# [Task goal]
Look through the entries below. Say how many lines include "ClamAV", with nothing added.

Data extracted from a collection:
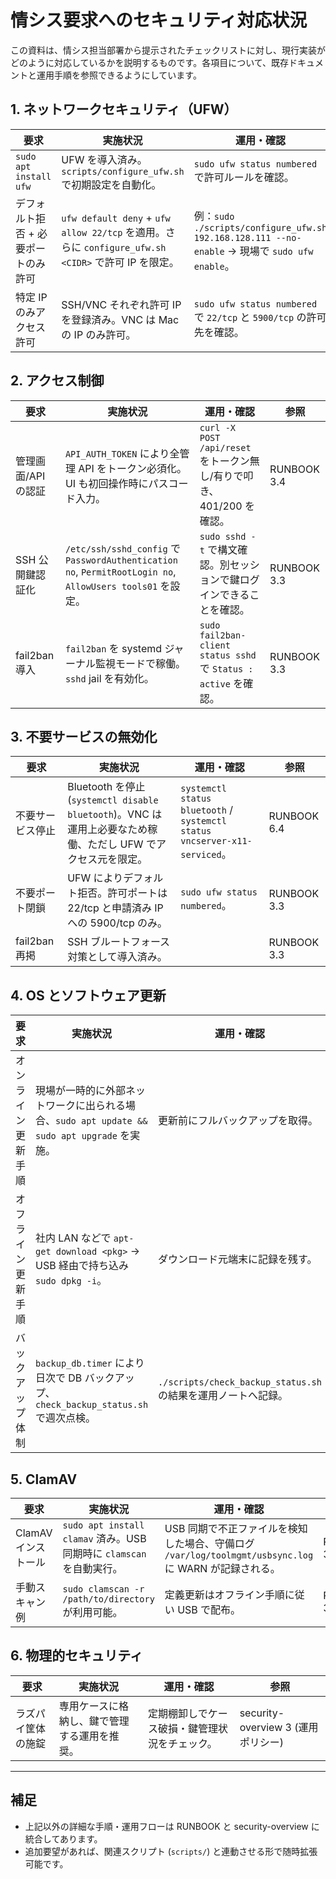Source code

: # 情シス要求へのセキュリティ対応状況

この資料は、情シス担当部署から提示されたチェックリストに対し、現行実装がどのように対応しているかを説明するものです。各項目について、既存ドキュメントと運用手順を参照できるようにしています。

## 1. ネットワークセキュリティ（UFW）

| 要求 | 実施状況 | 運用・確認 | 参照 |
| --- | --- | --- | --- |
| `sudo apt install ufw` | UFW を導入済み。`scripts/configure_ufw.sh` で初期設定を自動化。 | `sudo ufw status numbered` で許可ルールを確認。 | RUNBOOK 3.3 |
| デフォルト拒否 + 必要ポートのみ許可 | `ufw default deny` + `ufw allow 22/tcp` を適用。さらに `configure_ufw.sh <CIDR>` で許可 IP を限定。 | 例：`sudo ./scripts/configure_ufw.sh 192.168.128.111 --no-enable` → 現場で `sudo ufw enable`。 | RUNBOOK 3.3 |
| 特定 IP のみアクセス許可 | SSH/VNC それぞれ許可 IP を登録済み。VNC は Mac の IP のみ許可。 | `sudo ufw status numbered` で `22/tcp` と `5900/tcp` の許可先を確認。 | RUNBOOK 6.4 |

## 2. アクセス制御

| 要求 | 実施状況 | 運用・確認 | 参照 |
| --- | --- | --- | --- |
| 管理画面/API の認証 | `API_AUTH_TOKEN` により全管理 API をトークン必須化。UI も初回操作時にパスコード入力。 | `curl -X POST /api/reset` をトークン無し/有りで叩き、401/200 を確認。 | RUNBOOK 3.4 |
| SSH 公開鍵認証化 | `/etc/ssh/sshd_config` で `PasswordAuthentication no`, `PermitRootLogin no`, `AllowUsers tools01` を設定。 | `sudo sshd -t` で構文確認。別セッションで鍵ログインできることを確認。 | RUNBOOK 3.3 |
| fail2ban 導入 | `fail2ban` を systemd ジャーナル監視モードで稼働。`sshd` jail を有効化。 | `sudo fail2ban-client status sshd` で `Status : active` を確認。 | RUNBOOK 3.3 |

## 3. 不要サービスの無効化

| 要求 | 実施状況 | 運用・確認 | 参照 |
| --- | --- | --- | --- |
| 不要サービス停止 | Bluetooth を停止 (`systemctl disable bluetooth`)。VNC は運用上必要なため稼働、ただし UFW でアクセス元を限定。 | `systemctl status bluetooth` / `systemctl status vncserver-x11-serviced`。 | RUNBOOK 6.4 |
| 不要ポート閉鎖 | UFW によりデフォルト拒否。許可ポートは 22/tcp と申請済み IP への 5900/tcp のみ。 | `sudo ufw status numbered`。 | RUNBOOK 3.3 |
| fail2ban 再掲 | SSH ブルートフォース対策として導入済み。 |  | RUNBOOK 3.3 |

## 4. OS とソフトウェア更新

| 要求 | 実施状況 | 運用・確認 | 参照 |
| --- | --- | --- | --- |
| オンライン更新手順 | 現場が一時的に外部ネットワークに出られる場合、`sudo apt update && sudo apt upgrade` を実施。 | 更新前にフルバックアップを取得。 | RUNBOOK 4.1 |
| オフライン更新手順 | 社内 LAN などで `apt-get download <pkg>` → USB 経由で持ち込み `sudo dpkg -i`。 | ダウンロード元端末に記録を残す。 | RUNBOOK 4.1 |
| バックアップ体制 | `backup_db.timer` により日次で DB バックアップ、`check_backup_status.sh` で週次点検。 | `./scripts/check_backup_status.sh` の結果を運用ノートへ記録。 | RUNBOOK 4.1-4.3 |

## 5. ClamAV

| 要求 | 実施状況 | 運用・確認 | 参照 |
| --- | --- | --- | --- |
| ClamAV インストール | `sudo apt install clamav` 済み。USB 同期時に `clamscan` を自動実行。 | USB 同期で不正ファイルを検知した場合、守備ログ `/var/log/toolmgmt/usbsync.log` に WARN が記録される。 | RUNBOOK 3.1 |
| 手動スキャン例 | `sudo clamscan -r /path/to/directory` が利用可能。 | 定義更新はオフライン手順に従い USB で配布。 | RUNBOOK 3.2 |

## 6. 物理的セキュリティ

| 要求 | 実施状況 | 運用・確認 | 参照 |
| --- | --- | --- | --- |
| ラズパイ筐体の施錠 | 専用ケースに格納し、鍵で管理する運用を推奨。 | 定期棚卸しでケース破損・鍵管理状況をチェック。 | security-overview 3 (運用ポリシー) |

---

## 補足

- 上記以外の詳細な手順・運用フローは RUNBOOK と security-overview に統合してあります。
- 追加要望があれば、関連スクリプト (`scripts/`) と連動させる形で随時拡張可能です。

# [Output for this task]
2